Es ist im Übrigen auch so – der Senat gibt es ja selbst zu: Der Verfassungsgeber hatte bei Einführung der Verfassungsregeln, die sich auf die Volksabstimmung beziehen, das Ziel, eine hohe Abstimmungsbeteiligung zu erzielen. Das steht selbst in der Drucksache. Das geben Sie selbst zu. Deswegen muss man doch alle Möglichkeiten nutzen, um bei möglichst vielen Volksabstimmungen – wenn es schon nicht bei allen geht – diese hohe Abstimmungsbeteiligung zu erzielen. Das wird nun einmal durch das Zusammenlegen mit den Wahlen erreicht, weil dort natürlich auch viele Leute hingehen, die vielleicht mit dem Volksentscheid selbst nicht so viel zu tun haben.

Eines aber ist bei diesem Thema besonders kurios, wo Sie immer sagen, man müsse einmal dort in diese Einzelregelung hineingucken und in diese. Vieles ist sicherlich bundesweit und international ein Flickenteppich. Da gibt es ganz unterschiedliche Regelungen. Aber bei einem ist Hamburg ganz einmalig unter den Ländern, in denen es überhaupt Volksabstimmungen gibt – wir nehmen einmal nicht diejenigen, in denen es keine Wahlen und Volksabstimmungen gibt: Da gibt es kein Land, das es verböte, Volksabstimmungen am Wahltag durchzuführen. Das gibt es nicht.

(Beifall bei der GAL und der SPD – Christian Maaß GAL: Ja!)

Ich möchte aber noch etwas zum Themenkomplex "Amtseintragung bei Volksbegehren" sagen. Frau Spethmann hat ja hier gesagt, datenschutzrechtswidrig sei die alte Regelung in der Tat nicht gewesen, aber die neue sei datenschutzfreundlicher. Wir haben das im Verfassungsausschuss erörtert. Dort ist ganz deutlich geworden, wenn man die Initiativen verpflichtete, die Unterschriften auf der Straße auf Einzelbögen zu sammeln statt wie jetzt auf Sammellisten, dann wäre der Effekt des Datenschutzfreundlicheren bereits erreicht, ohne dass man dafür die Straßensammlung ganz abschaffen müsste. Auch dieses Argument trägt nicht.

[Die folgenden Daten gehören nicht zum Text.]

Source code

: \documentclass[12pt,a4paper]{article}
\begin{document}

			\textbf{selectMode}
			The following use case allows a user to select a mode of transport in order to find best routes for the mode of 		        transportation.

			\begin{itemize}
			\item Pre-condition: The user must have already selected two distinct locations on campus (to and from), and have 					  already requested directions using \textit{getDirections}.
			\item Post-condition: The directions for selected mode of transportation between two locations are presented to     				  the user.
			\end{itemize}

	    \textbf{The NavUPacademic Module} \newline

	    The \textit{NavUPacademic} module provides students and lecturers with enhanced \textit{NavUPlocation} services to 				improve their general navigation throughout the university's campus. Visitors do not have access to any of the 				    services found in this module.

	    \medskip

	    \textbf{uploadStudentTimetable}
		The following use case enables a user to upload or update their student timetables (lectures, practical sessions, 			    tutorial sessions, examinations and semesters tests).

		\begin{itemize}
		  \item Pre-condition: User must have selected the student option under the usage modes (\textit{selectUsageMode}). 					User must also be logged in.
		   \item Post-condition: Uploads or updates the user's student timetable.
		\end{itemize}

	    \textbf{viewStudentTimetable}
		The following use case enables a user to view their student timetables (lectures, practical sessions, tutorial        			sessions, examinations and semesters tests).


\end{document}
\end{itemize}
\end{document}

(Beifall bei der GAL und der SPD)

Ich möchte mich aber auch mit der Frage der Amtseintragung auseinander setzen, wo wir ja wieder den interessierten Bürger haben. Da wird ja gesagt, wenn das die Leute tatsächlich interessiere, dann sollen sie doch in die Ämter kommen. Wenn es nicht genug Leute interessiere, sei das eben Pech. Ich glaube nicht, dass das richtig ist. Ich glaube, dass auch hier wieder gilt, dass möglichst viele Leute tatsächlich mit der Frage unmittelbar konfrontiert werden sollten, ob sie das Volksbegehren unterstützen wollen oder nicht. Ich glaube nicht, dass die Leute alle weich in der Birne sind, wenn sie tatsächlich beim Einkaufsbummel auf dem Wochenmarkt ein Volksbegehren unterstützen. Das ist wirklich eine unmögliche Unterstellung.

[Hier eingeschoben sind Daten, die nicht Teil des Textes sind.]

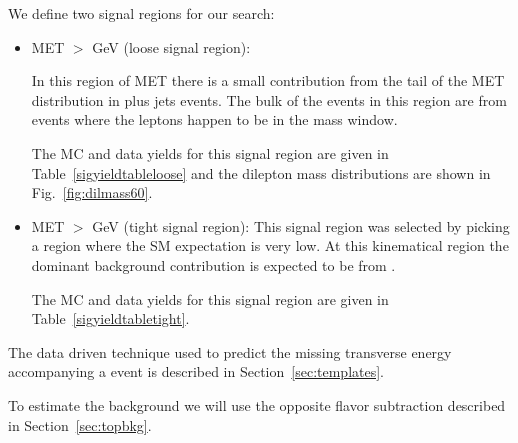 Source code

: We define two signal regions for our search:
\begin{itemize}
\item MET $>$ \signalmetl GeV (loose signal region):

In this region of MET there is a small contribution from the tail of the MET distribution 
in \Z plus jets events. 
The bulk of the events in this region are from \ttbar events where the leptons happen to be in the \Z 
mass window.


The MC and data yields for this signal region are given in Table~\ref{sigyieldtableloose} and the dilepton
mass distributions are shown in Fig.~\ref{fig:dilmass60}.



\item MET $>$ \signalmett GeV (tight signal region):
This signal region was selected by picking a region where the SM 
expectation is very low.
At this kinematical region the dominant background contribution is expected to be from \ttbar.

The MC and data yields for this signal region are given in Table~\ref{sigyieldtabletight}.
\end{itemize}

\noindent The data driven technique used to predict the missing transverse energy accompanying 
a \Z event is described in Section~\ref{sec:templates}.

\noindent To estimate the \ttbar background we will use the opposite flavor subtraction
 described in Section~\ref{sec:topbkg}.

(Beifall bei der GAL und der SPD)

Es ist schön, das wir bis zum Jahre 2001 eine Regelung hatten, die Ihrem Vorhaben in diesem Punkt ähnelte, wo es eine Amtseintragung gab, allerdings eine, über die alle Bürgerinnen und Bürger mit einer Benachrichtigungskarte informiert wurden, was ja der wesentliche Unterschied zu der Neuregelung ist, die Sie vorhaben. Ich bin mir aus eigener Anschauung absolut sicher, dass das Thema "sozialer Druck" durch die Amtseintragung überhaupt nicht besser geregelt ist und dass auch da der Datenschutz nicht hinreichend gewährleistet ist. 1998 war ja das auch in der Drucksache erwähnte Volksbegehren zum Thema der Volksabstimmung. Ich bin zur Eintragungsstelle gegangen – man musste ja zum Amt gehen – und es war für mich ganz leicht zu erkennen, welche meiner Nachbarinnen und Nachbarn sich schon eingetragen haben,

(Klaus-Peter Hesse CDU: Aha!)

weil es, wie es im Wahllokal eine Wählerliste gibt, eine Abstimmungsliste gibt, in der die ganzen Menschen nach Adresse sortiert eingetragen sind. Ich konnte dann erkennen, wer sich von meinen Nachbarinnen und Nachbarn schon zur Eintragungsstelle hinbegeben hatte. Das war ganz offenkundig. Ich konnte gar nicht vermeiden, diese Information zu bekommen. So ist es ja auch bei Wahlen, dass man das regelmäßig sieht, nur bei den Wahlen ist es nicht so, dass man weiß, wie die Leute dann abgestimmt haben. Aber beim Volksbegehren gibt es ja nur Hingehen oder Nicht-Hingehen.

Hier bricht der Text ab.